Since I already think that science is pretty fun, but know that the very thought of doing an experiment can be daunting for many parents, I decided to make a short list of tips for making at-home science even more fun for everyone involved.

1. Choose a project you have the time and energy for. Many science experiments, like the ones in my book, only take five or ten minutes and don’t even require a trip to the store. You can have a paper bag volcano “erupting” in 15 minutes, but on a rainy day, you may be willing to commit to a more involved experiment, like growing bacteria on homemade petri platesIt’s like making dinner. Some nights you create a gourmet feast, and other nights you slap together grilled cheese sandwiches, but even grilled cheese hits the spot!

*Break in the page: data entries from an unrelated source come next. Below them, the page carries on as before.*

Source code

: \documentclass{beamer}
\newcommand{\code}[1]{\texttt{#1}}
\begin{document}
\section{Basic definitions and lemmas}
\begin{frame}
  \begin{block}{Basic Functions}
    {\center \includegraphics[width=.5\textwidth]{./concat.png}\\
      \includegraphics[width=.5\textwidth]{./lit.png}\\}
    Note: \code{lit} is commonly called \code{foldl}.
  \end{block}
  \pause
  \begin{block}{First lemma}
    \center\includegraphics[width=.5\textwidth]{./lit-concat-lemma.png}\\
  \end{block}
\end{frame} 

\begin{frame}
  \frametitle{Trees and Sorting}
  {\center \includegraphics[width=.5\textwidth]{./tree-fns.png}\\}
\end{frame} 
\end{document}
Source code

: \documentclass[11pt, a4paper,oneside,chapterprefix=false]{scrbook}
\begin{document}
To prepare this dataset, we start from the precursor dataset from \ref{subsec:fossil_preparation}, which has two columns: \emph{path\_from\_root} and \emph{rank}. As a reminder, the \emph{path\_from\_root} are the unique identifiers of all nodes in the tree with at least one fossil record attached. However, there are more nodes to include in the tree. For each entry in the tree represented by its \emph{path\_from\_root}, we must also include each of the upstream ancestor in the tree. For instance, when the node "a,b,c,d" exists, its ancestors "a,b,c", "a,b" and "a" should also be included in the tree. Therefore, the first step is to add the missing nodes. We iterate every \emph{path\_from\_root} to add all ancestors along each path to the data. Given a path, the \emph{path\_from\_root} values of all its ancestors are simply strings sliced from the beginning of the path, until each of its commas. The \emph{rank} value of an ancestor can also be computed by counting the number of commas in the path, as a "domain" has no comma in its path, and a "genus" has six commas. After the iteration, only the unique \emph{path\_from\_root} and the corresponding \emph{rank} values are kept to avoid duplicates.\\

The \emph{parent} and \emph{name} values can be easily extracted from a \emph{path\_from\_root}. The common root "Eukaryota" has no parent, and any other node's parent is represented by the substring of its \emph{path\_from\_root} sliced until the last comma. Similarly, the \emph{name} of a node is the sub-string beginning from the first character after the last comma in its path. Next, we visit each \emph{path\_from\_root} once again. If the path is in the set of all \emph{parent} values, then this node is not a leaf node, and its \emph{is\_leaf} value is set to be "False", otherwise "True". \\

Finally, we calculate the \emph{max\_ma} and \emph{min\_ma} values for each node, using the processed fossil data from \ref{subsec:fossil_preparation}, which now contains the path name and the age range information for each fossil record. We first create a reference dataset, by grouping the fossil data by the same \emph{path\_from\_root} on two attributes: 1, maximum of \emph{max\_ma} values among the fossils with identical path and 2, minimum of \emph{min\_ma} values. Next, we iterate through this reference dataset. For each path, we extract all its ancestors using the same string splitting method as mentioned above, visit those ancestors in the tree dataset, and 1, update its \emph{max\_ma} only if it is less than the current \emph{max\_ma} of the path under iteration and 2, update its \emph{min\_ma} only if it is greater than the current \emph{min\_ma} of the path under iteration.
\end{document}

2. Let the kids do everything that they can safely do by themselves. They should be the ones measuring, mixing and experimenting. Don’t worry if they spill a little, or the measurements aren’t perfect! They’re EXPERIMENTING!

3. If they want try something that’s not in the instructions, let them!!! As long as it’s safe, let them test their ideas. Who cares if it doesn’t work? Mistakes, trial and error are how we learn, and this is the great thing about doing science at home. Kids can substitute orange juice for milk, or put cornstarch goo in a balloon in the freezer. They’re exploring the world and learning to be creative thinkers.

4. Have kids clean up their mess. This makes science more fun for parents and will make them more likely to allow future experimentation. Remember, back yards and driveways make great science labs, and can be sprayed off with a hose!

Have fun experimenting!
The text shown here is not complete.